*The problem*:
Extract the records below word for word and ignore the images.

*** Opening of Provided material ***

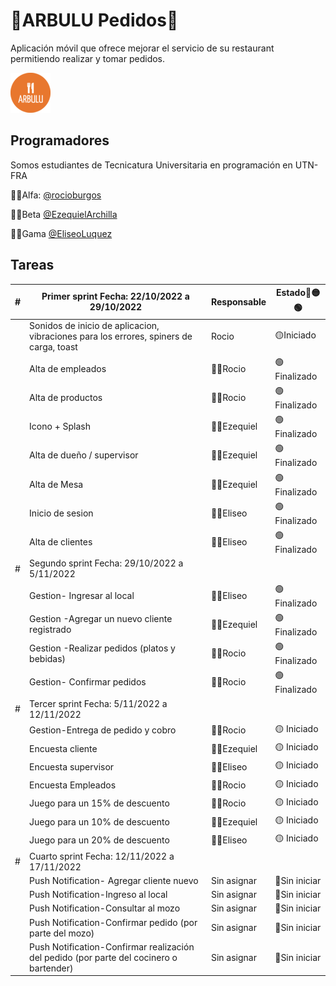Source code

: # 🍴ARBULU Pedidos🍴

Aplicación móvil que ofrece mejorar el servicio de su restaurant permitiendo realizar y tomar pedidos. 


![Logo](https://github.com/rocioburgos/ARBULU_Pedidos/blob/beta/ARBULU_Pedidos/src/assets/icon/favicon.png?raw=true)


## Programadores

Somos estudiantes de Tecnicatura Universitaria en programación  en UTN-FRA

👩‍💻Alfa:  [@rocioburgos](https://www.github.com/rocioburgos) 

👨‍💻Beta [@EzequielArchilla](https://www.github.com/EzequielArchilla)

👨‍💻Gama [@EliseoLuquez](https://www.github.com/EliseoLuquez) 



## Tareas
| # | Primer sprint  Fecha: 22/10/2022 a 29/10/2022 | Responsable | Estado🔴🟡🟢|
| ------ | ------ | ------ | ------ |
|   |  Sonidos de inicio de aplicacion, vibraciones para los errores, spiners de carga, toast|Rocio |🟡Iniciado|
|   |Alta de empleados |👩‍💻Rocio |🟢Finalizado|
|   |Alta de productos  |👩‍💻Rocio  |🟢Finalizado|
|   |   Icono + Splash  |👨‍💻Ezequiel|🟢Finalizado|
|   | Alta de dueño / supervisor   |👨‍💻Ezequiel|🟢Finalizado|
|   | Alta de Mesa| 👨‍💻Ezequiel|🟢Finalizado  |
|   | Inicio de sesion  |👨‍💻Eliseo|🟢Finalizado|
|   |Alta de clientes |👨‍💻Eliseo   |🟢Finalizado|
|  #| Segundo sprint Fecha: 29/10/2022 a 5/11/2022  |  |  |
|   | Gestion- Ingresar al local|👨‍💻Eliseo |🟢Finalizado|
|   |Gestion -Agregar un nuevo cliente registrado  |👨‍💻Ezequiel|🟢Finalizado|
|   |Gestion -Realizar pedidos (platos y bebidas)|👩‍💻Rocio   |🟢Finalizado|
|   |Gestion- Confirmar pedidos|👩‍💻Rocio |🟢Finalizado|
| # | Tercer sprint Fecha: 5/11/2022 a 12/11/2022  |  |  |
|   |Gestion-Entrega de pedido y cobro|👩‍💻Rocio |🟡 Iniciado|
|   |Encuesta cliente | 👨‍💻Ezequiel |🟡 Iniciado|
|   |Encuesta supervisor | 👨‍💻Eliseo        |🟡 Iniciado|   
|   | Encuesta Empleados|👩‍💻Rocio  |🟡 Iniciado|
|   |Juego para un 15% de descuento|👩‍💻Rocio|🟡 Iniciado|
|   |Juego para un 10% de descuento| 👨‍💻Ezequiel |🟡 Iniciado|
|   |Juego para un 20% de descuento| 👨‍💻Eliseo|🟡 Iniciado|
| # | Cuarto sprint Fecha: 12/11/2022 a 17/11/2022  |  |  |
|   | Push Notification- Agregar cliente nuevo| Sin asignar |🔴Sin iniciar|
|   |Push Notification-Ingreso al local| Sin asignar|🔴Sin iniciar|
|   |Push Notification-Consultar al mozo | Sin asignar|🔴Sin iniciar|
|   |Push Notification-Confirmar pedido (por parte del mozo)| Sin asignar|🔴Sin iniciar|
|   |Push Notification-Confirmar realización del pedido (por parte del cocinero o bartender)| Sin asignar|🔴Sin iniciar|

*** Close of Provided material ***

*Output*:
Source code

: # 🍴ARBULU Pedidos🍴

Aplicación móvil que ofrece mejorar el servicio de su restaurant permitiendo realizar y tomar pedidos. 


![Logo](https://github.com/rocioburgos/ARBULU_Pedidos/blob/beta/ARBULU_Pedidos/src/assets/icon/favicon.png?raw=true)


## Programadores

Somos estudiantes de Tecnicatura Universitaria en programación  en UTN-FRA

👩‍💻Alfa:  [@rocioburgos](https://www.github.com/rocioburgos) 

👨‍💻Beta [@EzequielArchilla](https://www.github.com/EzequielArchilla)

👨‍💻Gama [@EliseoLuquez](https://www.github.com/EliseoLuquez) 



## Tareas
| # | Primer sprint  Fecha: 22/10/2022 a 29/10/2022 | Responsable | Estado🔴🟡🟢|
| ------ | ------ | ------ | ------ |
|   |  Sonidos de inicio de aplicacion, vibraciones para los errores, spiners de carga, toast|Rocio |🟡Iniciado|
|   |Alta de empleados |👩‍💻Rocio |🟢Finalizado|
|   |Alta de productos  |👩‍💻Rocio  |🟢Finalizado|
|   |   Icono + Splash  |👨‍💻Ezequiel|🟢Finalizado|
|   | Alta de dueño / supervisor   |👨‍💻Ezequiel|🟢Finalizado|
|   | Alta de Mesa| 👨‍💻Ezequiel|🟢Finalizado  |
|   | Inicio de sesion  |👨‍💻Eliseo|🟢Finalizado|
|   |Alta de clientes |👨‍💻Eliseo   |🟢Finalizado|
|  #| Segundo sprint Fecha: 29/10/2022 a 5/11/2022  |  |  |
|   | Gestion- Ingresar al local|👨‍💻Eliseo |🟢Finalizado|
|   |Gestion -Agregar un nuevo cliente registrado  |👨‍💻Ezequiel|🟢Finalizado|
|   |Gestion -Realizar pedidos (platos y bebidas)|👩‍💻Rocio   |🟢Finalizado|
|   |Gestion- Confirmar pedidos|👩‍💻Rocio |🟢Finalizado|
| # | Tercer sprint Fecha: 5/11/2022 a 12/11/2022  |  |  |
|   |Gestion-Entrega de pedido y cobro|👩‍💻Rocio |🟡 Iniciado|
|   |Encuesta cliente | 👨‍💻Ezequiel |🟡 Iniciado|
|   |Encuesta supervisor | 👨‍💻Eliseo        |🟡 Iniciado|   
|   | Encuesta Empleados|👩‍💻Rocio  |🟡 Iniciado|
|   |Juego para un 15% de descuento|👩‍💻Rocio|🟡 Iniciado|
|   |Juego para un 10% de descuento| 👨‍💻Ezequiel |🟡 Iniciado|
|   |Juego para un 20% de descuento| 👨‍💻Eliseo|🟡 Iniciado|
| # | Cuarto sprint Fecha: 12/11/2022 a 17/11/2022  |  |  |
|   | Push Notification- Agregar cliente nuevo| Sin asignar |🔴Sin iniciar|
|   |Push Notification-Ingreso al local| Sin asignar|🔴Sin iniciar|
|   |Push Notification-Consultar al mozo | Sin asignar|🔴Sin iniciar|
|   |Push Notification-Confirmar pedido (por parte del mozo)| Sin asignar|🔴Sin iniciar|
|   |Push Notification-Confirmar realización del pedido (por parte del cocinero o bartender)| Sin asignar|🔴Sin iniciar|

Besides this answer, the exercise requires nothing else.